今回、ASC用のシミュレータとアセンブラを公開するにあたり、併せてASCの命令セットとデータ形式についても公開することとしました。
これらの内容については、上記著書および著者である馬場敬信に著作権があることに留意してください。
命令とデータはともに16ビットの固定長とします。
命令は、先頭4ビットを操作コードとして、残りの12ビットをオペランドのアドレス指定に使用します。
命令形式、及び各命令の操作コードと操作内容の一覧を図aに示します。
図a モデルコンピュータASCの命令セット (「コンピュータのしくみを理解するための10章」図4.3を改変)
例えば、操作コードが(0000)2の場合、ロード命令であることを表し、記憶装置のa番地の内容をレジスタに持ってくることを表します。LD命令はロード命令であることを意味するニーモニック(名称)表現です。
演算によって変化するフラグとして、演算結果がゼロであることを表すZフラグと、負であることを表すNフラグとがあります。Zフラグは、加算、減算、論理積、論理和のすべてで変化しますが、Nフラグは、加算と減算により変化します。さらに加算と減算にはオーバフローの可能性があり、オーバフローを起こすとコンピュータは停止します。

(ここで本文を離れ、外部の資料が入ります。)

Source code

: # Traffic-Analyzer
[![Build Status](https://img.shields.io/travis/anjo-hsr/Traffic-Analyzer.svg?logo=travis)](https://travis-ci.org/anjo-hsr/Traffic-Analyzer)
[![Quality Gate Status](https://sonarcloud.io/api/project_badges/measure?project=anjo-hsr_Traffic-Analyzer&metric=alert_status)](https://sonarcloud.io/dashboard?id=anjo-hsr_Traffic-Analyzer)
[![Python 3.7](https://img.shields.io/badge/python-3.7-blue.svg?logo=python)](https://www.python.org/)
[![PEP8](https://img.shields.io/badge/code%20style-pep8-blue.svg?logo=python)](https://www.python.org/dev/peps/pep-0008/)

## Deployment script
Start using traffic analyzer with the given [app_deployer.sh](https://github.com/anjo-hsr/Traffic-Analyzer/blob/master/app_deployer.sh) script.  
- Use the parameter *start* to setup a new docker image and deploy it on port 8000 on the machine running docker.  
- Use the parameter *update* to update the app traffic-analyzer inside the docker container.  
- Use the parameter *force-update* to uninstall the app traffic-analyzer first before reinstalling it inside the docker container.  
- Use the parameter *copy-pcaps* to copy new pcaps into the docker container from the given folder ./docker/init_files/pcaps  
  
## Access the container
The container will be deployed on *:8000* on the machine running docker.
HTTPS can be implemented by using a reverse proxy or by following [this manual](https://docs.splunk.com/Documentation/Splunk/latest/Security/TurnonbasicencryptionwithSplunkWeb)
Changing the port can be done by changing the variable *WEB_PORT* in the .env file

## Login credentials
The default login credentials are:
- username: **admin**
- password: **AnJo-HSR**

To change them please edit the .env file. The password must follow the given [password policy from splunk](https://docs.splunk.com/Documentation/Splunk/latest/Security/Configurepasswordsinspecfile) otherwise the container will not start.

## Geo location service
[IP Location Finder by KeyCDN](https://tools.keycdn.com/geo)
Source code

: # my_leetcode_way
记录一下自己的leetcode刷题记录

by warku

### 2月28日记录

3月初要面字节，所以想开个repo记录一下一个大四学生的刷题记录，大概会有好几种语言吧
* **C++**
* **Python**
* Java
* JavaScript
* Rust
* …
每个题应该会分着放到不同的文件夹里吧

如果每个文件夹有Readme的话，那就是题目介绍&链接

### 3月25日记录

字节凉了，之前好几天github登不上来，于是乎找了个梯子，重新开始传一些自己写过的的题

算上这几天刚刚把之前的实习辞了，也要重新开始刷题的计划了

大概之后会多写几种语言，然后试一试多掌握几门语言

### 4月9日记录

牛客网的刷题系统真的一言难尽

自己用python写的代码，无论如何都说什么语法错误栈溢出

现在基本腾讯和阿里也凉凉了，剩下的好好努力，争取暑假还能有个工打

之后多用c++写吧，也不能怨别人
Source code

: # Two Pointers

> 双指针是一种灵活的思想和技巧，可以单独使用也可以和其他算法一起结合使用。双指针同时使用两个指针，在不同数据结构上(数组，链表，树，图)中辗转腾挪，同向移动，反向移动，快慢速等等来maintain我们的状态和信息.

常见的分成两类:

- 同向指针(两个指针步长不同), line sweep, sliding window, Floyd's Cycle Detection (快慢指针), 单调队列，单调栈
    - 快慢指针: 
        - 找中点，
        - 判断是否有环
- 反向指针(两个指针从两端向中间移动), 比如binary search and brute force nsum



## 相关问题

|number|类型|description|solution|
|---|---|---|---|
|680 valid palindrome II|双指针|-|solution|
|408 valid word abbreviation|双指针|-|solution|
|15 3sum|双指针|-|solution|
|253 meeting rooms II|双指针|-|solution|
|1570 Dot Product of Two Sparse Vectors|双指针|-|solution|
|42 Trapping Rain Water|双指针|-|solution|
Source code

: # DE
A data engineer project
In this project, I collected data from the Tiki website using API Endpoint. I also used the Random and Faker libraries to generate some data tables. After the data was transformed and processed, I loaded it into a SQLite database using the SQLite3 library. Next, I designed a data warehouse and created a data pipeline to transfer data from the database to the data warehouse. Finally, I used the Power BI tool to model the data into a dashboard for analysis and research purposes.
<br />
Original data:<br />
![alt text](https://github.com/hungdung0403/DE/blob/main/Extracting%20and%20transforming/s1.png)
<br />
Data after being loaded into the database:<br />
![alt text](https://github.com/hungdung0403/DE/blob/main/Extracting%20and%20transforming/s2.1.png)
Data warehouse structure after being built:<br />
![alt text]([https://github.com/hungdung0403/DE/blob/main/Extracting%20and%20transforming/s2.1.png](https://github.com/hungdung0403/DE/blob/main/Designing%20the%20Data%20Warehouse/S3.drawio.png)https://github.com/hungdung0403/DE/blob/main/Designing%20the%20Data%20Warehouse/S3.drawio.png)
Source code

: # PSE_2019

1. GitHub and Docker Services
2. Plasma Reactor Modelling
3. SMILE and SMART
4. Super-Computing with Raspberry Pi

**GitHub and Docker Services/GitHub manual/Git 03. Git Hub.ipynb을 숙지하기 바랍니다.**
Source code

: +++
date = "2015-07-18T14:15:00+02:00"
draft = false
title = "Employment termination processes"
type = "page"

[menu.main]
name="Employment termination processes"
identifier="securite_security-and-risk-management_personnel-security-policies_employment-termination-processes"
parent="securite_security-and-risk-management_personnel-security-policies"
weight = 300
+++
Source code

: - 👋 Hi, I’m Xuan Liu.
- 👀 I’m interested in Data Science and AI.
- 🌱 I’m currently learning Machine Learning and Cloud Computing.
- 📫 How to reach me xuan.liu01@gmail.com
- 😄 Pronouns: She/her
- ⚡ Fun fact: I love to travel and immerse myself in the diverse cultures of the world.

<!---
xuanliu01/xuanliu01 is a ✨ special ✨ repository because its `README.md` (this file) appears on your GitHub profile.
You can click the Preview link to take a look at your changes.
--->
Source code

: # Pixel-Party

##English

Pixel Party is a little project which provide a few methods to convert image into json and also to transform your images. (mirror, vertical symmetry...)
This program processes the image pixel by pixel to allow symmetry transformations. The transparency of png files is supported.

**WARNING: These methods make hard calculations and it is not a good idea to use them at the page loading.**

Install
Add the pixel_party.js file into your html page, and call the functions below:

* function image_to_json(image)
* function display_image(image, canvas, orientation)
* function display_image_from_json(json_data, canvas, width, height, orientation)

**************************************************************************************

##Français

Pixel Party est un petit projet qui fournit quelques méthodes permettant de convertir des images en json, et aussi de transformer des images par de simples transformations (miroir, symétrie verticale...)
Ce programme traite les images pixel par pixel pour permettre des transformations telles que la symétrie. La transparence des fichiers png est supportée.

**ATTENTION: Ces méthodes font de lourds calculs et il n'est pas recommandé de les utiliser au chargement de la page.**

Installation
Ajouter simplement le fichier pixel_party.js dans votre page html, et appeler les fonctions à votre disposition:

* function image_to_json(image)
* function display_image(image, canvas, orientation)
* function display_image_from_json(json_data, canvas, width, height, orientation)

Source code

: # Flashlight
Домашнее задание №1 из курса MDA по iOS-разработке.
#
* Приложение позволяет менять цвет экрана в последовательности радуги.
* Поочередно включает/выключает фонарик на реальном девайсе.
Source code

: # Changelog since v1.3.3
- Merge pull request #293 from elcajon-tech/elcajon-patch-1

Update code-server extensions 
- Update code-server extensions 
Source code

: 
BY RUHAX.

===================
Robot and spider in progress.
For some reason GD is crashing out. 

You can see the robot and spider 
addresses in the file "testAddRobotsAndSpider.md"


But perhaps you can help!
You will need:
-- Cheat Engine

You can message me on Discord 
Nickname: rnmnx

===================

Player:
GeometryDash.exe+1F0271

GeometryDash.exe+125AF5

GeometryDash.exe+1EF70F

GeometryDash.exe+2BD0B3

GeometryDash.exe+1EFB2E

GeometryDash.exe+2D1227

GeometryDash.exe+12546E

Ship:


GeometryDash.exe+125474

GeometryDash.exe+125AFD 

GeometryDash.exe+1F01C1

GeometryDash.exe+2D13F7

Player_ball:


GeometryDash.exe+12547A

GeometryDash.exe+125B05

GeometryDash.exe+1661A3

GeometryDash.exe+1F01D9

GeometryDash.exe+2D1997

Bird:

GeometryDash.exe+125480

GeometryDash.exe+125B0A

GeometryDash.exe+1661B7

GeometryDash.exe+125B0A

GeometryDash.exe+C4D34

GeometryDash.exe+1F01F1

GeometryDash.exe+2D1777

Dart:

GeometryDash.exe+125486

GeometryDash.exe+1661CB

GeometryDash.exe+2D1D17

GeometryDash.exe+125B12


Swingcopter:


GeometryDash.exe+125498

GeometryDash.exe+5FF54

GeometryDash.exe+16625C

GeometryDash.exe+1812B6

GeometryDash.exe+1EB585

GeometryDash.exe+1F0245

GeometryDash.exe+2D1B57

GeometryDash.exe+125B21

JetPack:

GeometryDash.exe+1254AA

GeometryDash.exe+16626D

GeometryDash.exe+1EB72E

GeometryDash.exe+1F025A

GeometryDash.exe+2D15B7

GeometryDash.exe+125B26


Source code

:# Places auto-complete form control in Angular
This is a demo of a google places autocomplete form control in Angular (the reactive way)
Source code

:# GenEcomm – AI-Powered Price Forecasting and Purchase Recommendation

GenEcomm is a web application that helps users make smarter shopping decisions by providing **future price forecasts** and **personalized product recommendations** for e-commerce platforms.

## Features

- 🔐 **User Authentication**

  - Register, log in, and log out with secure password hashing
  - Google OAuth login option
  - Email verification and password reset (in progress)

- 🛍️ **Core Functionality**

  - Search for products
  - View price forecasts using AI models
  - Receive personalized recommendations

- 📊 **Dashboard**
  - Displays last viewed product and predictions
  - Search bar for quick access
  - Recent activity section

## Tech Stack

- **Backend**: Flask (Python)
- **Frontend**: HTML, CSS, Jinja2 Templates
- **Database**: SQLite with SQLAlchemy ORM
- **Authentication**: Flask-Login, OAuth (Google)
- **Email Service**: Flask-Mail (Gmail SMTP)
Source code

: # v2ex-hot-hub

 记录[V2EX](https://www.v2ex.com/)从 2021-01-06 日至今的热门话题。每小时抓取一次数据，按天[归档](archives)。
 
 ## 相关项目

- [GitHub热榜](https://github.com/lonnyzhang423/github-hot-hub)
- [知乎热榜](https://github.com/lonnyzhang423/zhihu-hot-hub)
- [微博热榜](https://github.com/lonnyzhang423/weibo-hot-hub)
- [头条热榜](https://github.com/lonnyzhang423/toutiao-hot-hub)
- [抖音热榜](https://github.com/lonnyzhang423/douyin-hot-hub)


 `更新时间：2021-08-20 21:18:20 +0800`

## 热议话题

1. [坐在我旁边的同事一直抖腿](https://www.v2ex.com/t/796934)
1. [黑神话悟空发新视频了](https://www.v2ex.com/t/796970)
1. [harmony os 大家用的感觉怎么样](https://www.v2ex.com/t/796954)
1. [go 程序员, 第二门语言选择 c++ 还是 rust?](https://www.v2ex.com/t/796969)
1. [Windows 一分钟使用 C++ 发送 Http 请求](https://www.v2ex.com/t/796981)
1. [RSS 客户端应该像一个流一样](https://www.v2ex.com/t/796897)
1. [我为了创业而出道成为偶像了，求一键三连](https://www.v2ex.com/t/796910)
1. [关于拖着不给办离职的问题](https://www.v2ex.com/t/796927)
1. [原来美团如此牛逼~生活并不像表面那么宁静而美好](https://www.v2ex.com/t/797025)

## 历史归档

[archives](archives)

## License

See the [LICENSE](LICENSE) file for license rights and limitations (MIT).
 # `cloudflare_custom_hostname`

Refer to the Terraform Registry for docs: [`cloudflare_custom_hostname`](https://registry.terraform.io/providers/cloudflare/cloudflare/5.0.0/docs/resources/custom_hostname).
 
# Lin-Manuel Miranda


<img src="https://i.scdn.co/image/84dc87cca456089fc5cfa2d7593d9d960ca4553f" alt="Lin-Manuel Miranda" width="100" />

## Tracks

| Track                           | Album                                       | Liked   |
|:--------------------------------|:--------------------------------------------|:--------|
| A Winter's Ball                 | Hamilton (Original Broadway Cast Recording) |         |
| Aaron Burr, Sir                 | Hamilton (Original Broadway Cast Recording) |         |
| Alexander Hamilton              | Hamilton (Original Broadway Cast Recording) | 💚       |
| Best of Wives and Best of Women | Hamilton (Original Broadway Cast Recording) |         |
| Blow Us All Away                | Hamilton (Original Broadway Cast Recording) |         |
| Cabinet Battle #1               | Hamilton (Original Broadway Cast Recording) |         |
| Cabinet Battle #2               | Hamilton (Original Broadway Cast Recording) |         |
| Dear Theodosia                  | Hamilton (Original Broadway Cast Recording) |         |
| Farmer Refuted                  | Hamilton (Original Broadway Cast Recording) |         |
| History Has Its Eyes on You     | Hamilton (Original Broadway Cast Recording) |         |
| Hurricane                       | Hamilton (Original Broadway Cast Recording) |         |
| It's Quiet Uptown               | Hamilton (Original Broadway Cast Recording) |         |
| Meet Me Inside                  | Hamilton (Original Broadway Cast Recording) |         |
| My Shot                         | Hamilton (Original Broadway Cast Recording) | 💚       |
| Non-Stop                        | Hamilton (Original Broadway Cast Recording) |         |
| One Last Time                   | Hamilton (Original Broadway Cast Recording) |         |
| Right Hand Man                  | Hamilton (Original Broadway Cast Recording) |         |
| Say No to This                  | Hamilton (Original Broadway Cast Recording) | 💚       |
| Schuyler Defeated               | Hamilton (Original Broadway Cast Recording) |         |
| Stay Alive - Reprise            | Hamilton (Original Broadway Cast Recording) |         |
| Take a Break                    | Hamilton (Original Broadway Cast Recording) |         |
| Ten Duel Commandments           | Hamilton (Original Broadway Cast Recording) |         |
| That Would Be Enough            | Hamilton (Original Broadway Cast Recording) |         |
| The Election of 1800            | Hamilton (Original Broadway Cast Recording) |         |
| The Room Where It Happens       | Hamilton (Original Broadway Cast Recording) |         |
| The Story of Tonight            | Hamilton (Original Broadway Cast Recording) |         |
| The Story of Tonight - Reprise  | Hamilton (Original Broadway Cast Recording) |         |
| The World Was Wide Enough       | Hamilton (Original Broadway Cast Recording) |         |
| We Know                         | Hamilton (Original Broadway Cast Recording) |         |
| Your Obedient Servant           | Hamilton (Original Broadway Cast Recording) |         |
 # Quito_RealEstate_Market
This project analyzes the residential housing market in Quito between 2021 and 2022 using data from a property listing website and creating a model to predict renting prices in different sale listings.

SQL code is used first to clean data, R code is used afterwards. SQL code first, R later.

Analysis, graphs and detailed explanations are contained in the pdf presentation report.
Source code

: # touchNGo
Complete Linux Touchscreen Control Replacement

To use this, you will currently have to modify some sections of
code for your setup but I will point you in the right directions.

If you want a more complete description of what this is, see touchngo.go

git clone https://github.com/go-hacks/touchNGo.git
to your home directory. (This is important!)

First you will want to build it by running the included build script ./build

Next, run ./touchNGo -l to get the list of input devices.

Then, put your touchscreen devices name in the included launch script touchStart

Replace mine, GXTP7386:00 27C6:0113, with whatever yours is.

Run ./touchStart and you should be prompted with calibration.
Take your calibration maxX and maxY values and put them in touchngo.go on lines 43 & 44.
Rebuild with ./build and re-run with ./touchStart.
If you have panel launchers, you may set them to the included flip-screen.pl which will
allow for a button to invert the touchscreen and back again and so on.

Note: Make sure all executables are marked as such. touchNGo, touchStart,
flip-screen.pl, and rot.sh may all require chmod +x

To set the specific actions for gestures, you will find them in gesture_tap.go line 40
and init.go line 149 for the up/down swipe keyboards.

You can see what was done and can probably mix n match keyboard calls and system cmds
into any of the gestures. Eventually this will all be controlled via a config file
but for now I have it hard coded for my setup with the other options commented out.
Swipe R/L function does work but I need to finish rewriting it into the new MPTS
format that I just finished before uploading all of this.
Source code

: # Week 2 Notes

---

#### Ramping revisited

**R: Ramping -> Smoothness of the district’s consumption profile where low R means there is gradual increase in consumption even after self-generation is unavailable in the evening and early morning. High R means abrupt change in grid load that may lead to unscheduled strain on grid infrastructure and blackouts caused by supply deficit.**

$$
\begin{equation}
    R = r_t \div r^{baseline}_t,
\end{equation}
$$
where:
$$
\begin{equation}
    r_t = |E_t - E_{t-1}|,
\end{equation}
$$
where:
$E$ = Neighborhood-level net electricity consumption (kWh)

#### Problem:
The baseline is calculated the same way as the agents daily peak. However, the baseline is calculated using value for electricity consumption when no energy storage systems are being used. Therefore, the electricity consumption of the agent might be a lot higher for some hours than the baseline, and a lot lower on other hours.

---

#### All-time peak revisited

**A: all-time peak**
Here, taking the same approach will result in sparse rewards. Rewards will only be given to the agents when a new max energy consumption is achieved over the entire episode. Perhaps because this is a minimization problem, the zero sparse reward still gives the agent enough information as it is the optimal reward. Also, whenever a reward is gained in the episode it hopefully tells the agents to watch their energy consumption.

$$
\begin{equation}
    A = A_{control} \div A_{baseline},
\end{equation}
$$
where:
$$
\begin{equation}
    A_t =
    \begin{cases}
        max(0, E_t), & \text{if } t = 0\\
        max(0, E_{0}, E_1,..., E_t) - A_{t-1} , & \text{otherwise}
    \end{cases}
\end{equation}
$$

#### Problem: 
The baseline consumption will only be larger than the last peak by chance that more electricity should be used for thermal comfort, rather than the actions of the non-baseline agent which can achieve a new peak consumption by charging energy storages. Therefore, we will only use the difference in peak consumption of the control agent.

データは、16ビットの2進数として表現します。符号を考慮した固定小数点数として扱うときには、2の補数表示を使用します。
図bにASCの命令とデータの形式を用いて、1+2→3を計算するプログラム例を示します。
アドレス(10進数) | 命令とデータの2進表現 | |
---|---|---|
0000(0) | 0000 000000000100 | 4番地の内容(1)を持ってくる |
0001(1) | 0010 000000000101 | 5番地の内容(2)を加える |
0010(2) | 0001 000000000110 | 結果(3)を6番地に格納する |
0011(3) | 1111 000000000000 | 停止する |
0100(4) | 0000000000000001 | 1 |
0101(5) | 0000000000000010 | 2 |
0110(6) | 0000000000000000 |
図b ASCの命令セット定義に基づく機械命令プログラム (「コンピュータのしくみを理解するための10章」図4.4を改変)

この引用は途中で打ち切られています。